Surface in Vacuum

 

One of the crucial factors in determining how long a surface can be maintained clean (or, alternatively, how long it takes to build-up a certain surface concentration of adsorbed species) is the number of gas molecules impacting on the surface from the gas phase.

The incident flux is the number of incident molecules per unit time per unit area of surface.

(Note - the flux takes no account of the angle of incidence, it is merely a summation of all the arriving molecules over all possible incident angles)

For a given set of conditions (P,T etc.) the flux is readily calculated using a combination of the ideas of statistical physics, the ideal gas equation and the Maxwell-Boltzmann gas velocity distribution.

Hertz-Knudsen formula for the incident flux:


F = P / (2 pi m k T)1/2 [ molecules m-2 s-1 ]

Thus, the molecular flux is directly proportional to the pressure.

The sticking coefficient, S , is a measure of the fraction of incident molecules which adsorb upon the surface i.e. it is a probability and lies in the range 0 - 1 , where the limits correspond to no adsorption and complete adsorption of all incident molecules respectively.

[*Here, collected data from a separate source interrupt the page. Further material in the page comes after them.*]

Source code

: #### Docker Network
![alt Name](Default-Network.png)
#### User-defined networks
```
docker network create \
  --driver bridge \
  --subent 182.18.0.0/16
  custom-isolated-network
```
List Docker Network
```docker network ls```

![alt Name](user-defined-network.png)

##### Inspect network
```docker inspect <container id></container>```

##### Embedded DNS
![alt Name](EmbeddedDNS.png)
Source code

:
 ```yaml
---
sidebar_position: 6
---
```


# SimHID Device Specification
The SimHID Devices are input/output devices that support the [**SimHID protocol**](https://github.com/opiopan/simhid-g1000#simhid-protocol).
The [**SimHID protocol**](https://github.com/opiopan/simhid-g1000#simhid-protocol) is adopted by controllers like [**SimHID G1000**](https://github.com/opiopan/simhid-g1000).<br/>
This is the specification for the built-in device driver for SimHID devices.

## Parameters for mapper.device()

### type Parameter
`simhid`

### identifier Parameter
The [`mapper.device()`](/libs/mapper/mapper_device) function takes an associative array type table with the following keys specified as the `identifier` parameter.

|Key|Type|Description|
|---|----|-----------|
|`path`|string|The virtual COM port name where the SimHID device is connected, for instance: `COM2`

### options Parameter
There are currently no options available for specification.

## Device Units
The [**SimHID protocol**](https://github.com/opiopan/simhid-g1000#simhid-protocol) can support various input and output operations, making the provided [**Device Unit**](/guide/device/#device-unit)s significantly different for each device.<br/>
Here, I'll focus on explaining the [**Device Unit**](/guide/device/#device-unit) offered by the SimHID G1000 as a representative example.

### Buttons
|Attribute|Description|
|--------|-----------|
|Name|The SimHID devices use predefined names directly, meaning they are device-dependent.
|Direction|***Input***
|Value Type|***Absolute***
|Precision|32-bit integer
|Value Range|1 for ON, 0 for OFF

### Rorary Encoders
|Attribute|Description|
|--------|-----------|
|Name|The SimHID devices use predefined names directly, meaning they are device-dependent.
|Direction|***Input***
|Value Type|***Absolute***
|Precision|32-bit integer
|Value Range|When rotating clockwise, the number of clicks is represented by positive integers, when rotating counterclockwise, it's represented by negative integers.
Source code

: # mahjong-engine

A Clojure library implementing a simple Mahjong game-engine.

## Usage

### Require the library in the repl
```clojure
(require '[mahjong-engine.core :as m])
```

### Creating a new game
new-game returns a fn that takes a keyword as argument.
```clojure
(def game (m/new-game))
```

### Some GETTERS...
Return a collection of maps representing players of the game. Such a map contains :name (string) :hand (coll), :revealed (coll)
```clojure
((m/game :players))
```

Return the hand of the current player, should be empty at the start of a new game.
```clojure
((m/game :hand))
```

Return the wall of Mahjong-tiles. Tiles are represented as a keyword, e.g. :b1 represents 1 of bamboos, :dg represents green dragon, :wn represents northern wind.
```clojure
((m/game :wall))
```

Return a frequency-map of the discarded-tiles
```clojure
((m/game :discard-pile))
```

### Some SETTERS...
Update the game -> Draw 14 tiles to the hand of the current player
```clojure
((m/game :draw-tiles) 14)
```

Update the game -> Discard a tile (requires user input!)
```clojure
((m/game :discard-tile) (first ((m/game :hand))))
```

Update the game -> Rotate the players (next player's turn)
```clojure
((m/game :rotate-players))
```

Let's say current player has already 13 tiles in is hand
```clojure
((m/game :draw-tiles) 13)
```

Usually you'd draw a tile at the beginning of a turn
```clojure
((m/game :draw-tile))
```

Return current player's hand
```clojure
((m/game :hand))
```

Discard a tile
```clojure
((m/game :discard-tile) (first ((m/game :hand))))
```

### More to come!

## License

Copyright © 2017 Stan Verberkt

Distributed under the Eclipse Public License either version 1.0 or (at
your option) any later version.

In general, S depends upon many variables i.e.

S = f ( surface coverage , temperature, crystal face .... )

The surface coverage of an adsorbed species is usually specified as the number of adsorbed species per unit area of surface (e.g. in molecules cm-2).

A monolayer (1 ML) of adsorbate is taken to correspond to the maximum attainable surface concentration of adsorbed species bound to the substrate.